Returns <- dailyReturn(AAPL)
get.patterns <- function(ret,n) {
f <- function(x) { # identifies which row of `patterns` matches sign(x)
which(apply(patterns,1,function(row)all(row==sign(x))))
}
returns <- na.omit(ret)
patterns <- expand.grid(rep(list(c(-1,1)),n))
labels <- apply(patterns,1,function(row) paste0("(",paste(row,collapse=","),")"))
result <- rollapply(returns,width=n,f,align="left")
data.frame(100*table(labels[result])/(length(returns)-(n-1)))
}
get.patterns(Returns,n=2)
# Var1 Freq
# 1 (-1,-1) 22.67303
# 2 (-1,1) 26.49165
# 3 (1,-1) 26.73031
# 4 (1,1) 23.15036
get.patterns(Returns,n=3)
# Var1 Freq
# 1 (-1,-1,-1) 9.090909
# 2 (-1,-1,1) 13.397129
# 3 (-1,1,-1) 14.593301
# 4 (-1,1,1) 11.722488
# 5 (1,-1,-1) 13.636364
# 6 (1,-1,1) 13.157895
# 7 (1,1,-1) 12.200957
# 8 (1,1,1) 10.765550
The basic idea is to create a patterns matrix with 2^n rows and n columns, where each row represents one of the possible patterns (e,g, (1,1), (-1,1), etc.). Then pass the daily returns to this function n-wise using rollapply(...) and identify which row in patterns matches sign(x) exactly. Then use this vector of row numbers an an index into labels, which contains a character representation of the patterns, then use table(...) as you did.
This is general for an n-day pattern, but it ignores situations where any return is exactly zero, so the $Freq columns do not add up to 100. As you can see, this doesn't happen very often.
It's interesting that even during the crash it was (very slightly) more likely to have two up days in succession, than two down days. If you look at plot(Cl(AAPL)) during this period, you can see that it was a pretty wild ride.

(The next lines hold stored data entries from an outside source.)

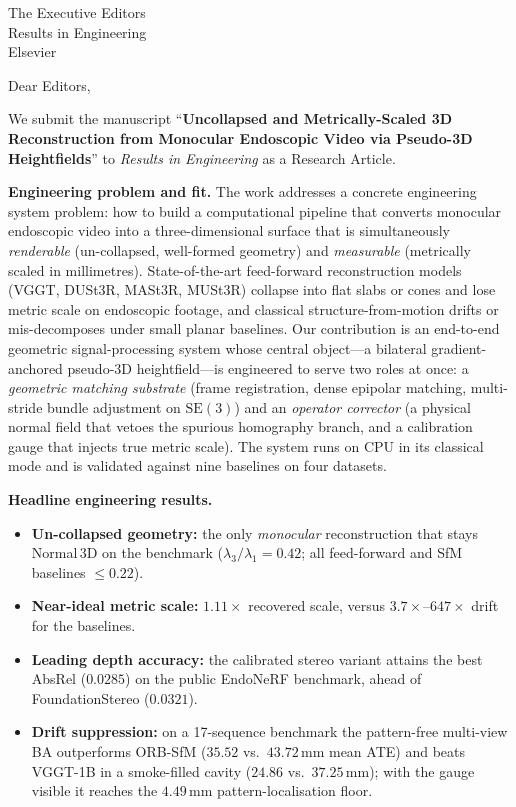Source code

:\documentclass[12pt]{letter}
\begin{document}
\begin{letter}{The Executive Editors\\
Results in Engineering\\
Elsevier}

\opening{Dear Editors,}

We submit the manuscript
``\textbf{Uncollapsed and Metrically-Scaled 3D Reconstruction from Monocular Endoscopic Video via Pseudo-3D Heightfields}''
to \textit{Results in Engineering} as a Research Article.

\textbf{Engineering problem and fit.}
The work addresses a concrete engineering system problem: how to build a computational pipeline that converts monocular endoscopic video into a three-dimensional surface that is simultaneously \emph{renderable} (un-collapsed, well-formed geometry) and \emph{measurable} (metrically scaled in millimetres). State-of-the-art feed-forward reconstruction models (VGGT, DUSt3R, MASt3R, MUSt3R) collapse into flat slabs or cones and lose metric scale on endoscopic footage, and classical structure-from-motion drifts or mis-decomposes under small planar baselines. Our contribution is an end-to-end geometric signal-processing system whose central object---a bilateral gradient-anchored pseudo-3D heightfield---is engineered to serve two roles at once: a \emph{geometric matching substrate} (frame registration, dense epipolar matching, multi-stride bundle adjustment on $\mathrm{SE}(3)$) and an \emph{operator corrector} (a physical normal field that vetoes the spurious homography branch, and a calibration gauge that injects true metric scale). The system runs on CPU in its classical mode and is validated against nine baselines on four datasets.

\textbf{Headline engineering results.}
\begin{itemize}
    \item \textbf{Un-collapsed geometry:} the only \emph{monocular} reconstruction that stays Normal\,3D on the benchmark ($\lambda_3/\lambda_1 = 0.42$; all feed-forward and SfM baselines $\leq 0.22$).
    \item \textbf{Near-ideal metric scale:} $1.11\times$ recovered scale, versus $3.7\times$--$647\times$ drift for the baselines.
    \item \textbf{Leading depth accuracy:} the calibrated stereo variant attains the best AbsRel ($0.0285$) on the public EndoNeRF benchmark, ahead of FoundationStereo ($0.0321$).
    \item \textbf{Drift suppression:} on a 17-sequence benchmark the pattern-free multi-view BA outperforms ORB-SfM ($35.52$ vs.\ $43.72$\,mm mean ATE) and beats VGGT-1B in a smoke-filled cavity ($24.86$ vs.\ $37.25$\,mm); with the gauge visible it reaches the $4.49$\,mm pattern-localisation floor.
\end{itemize}


\end{letter}
\end{document}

This is a little different approach but it may give you what you're looking for and allows you to use any size of n-tuple. The basic approach is to find the signs of the adjacent changes for each sequential set of n returns, convert the n-length sign changes into n-tuples of 1's and 0's where 0 = negative return and 1 = positive return. Then calculate the decimal value of each n-tuple taken as binary number. These numbers will clearly be different for each distinct n-tuple. Using a zoo time series for these calculations provides several useful functions including get.hist.quote() to retrieve stock prices, diff() to calculate returns, and the rollapply() function to use in calculating the n-tuples and their sums.The code below does these calculations, converts the sum of the sign changes back to n-tuples of binary digits and collects the results in a data frame.
library(zoo)
library(tseries)
n <- 3 # set size of n-tuple
#
# get stock prices and compute % returns
#
dtz <- get.hist.quote("AAPL","2014-01-01","2014-10-01", quote="Close")
dtz <- merge(dtz, (diff(dtz, arithmetic=FALSE ) - 1)*100)
names(dtz) <- c("prices","returns")
#
# calculate the sum of the sign changes
#
dtz <- merge(dtz, rollapply( data=(sign(dtz$returns)+1)/2, width=n,
FUN=function(x, y) sum(x*y), y = 2^(0:(n-1)), align="right" ))
dtz <- fortify.zoo(dtz)
names(dtz) <- c("date","prices","returns", "sum_sgn_chg")
#
# convert the sum of the sign changes back to an n-tuple of binary digits
#
for( i in 1:nrow(dtz) )
dtz$sign_chg[i] <- paste(((as.numeric(dtz$sum_sgn_chg[i]) %/%(2^(0:2))) %%2), collapse="")
#
# report first part of result
#
head(dtz, 10)
#
# report count of changes by month and type
#
table(format(dtz$date,"%Y %m"), dtz$sign_chg)
An example of possible output is a table showing the count of changes by type for each month.
000 001 010 011 100 101 110 111 NANANA
2014 01 1 3 3 2 3 2 2 2 3
2014 02 1 2 4 2 2 3 2 3 0
2014 03 2 3 0 4 4 1 4 3 0
2014 04 2 3 2 3 3 2 3 3 0
2014 05 2 2 1 3 1 2 3 7 0
2014 06 3 4 3 2 4 1 1 3 0
2014 07 2 1 2 4 2 5 5 1 0
2014 08 2 2 1 3 1 2 2 8 0
2014 09 0 4 2 3 4 2 4 2 0
2014 10 0 0 1 0 0 0 0 0 0
so this would show that in month 1, January of 2014, there was one set of three days with 000 indicating 3 down returns , 3 days with the 001 change indicating two down return and followed by one positive return and so forth. Most months seem to have a fairly random distribution but May and August show 7 and 8 sets of 3 days of positive returns reflecting the fact that these were strong months for AAPL.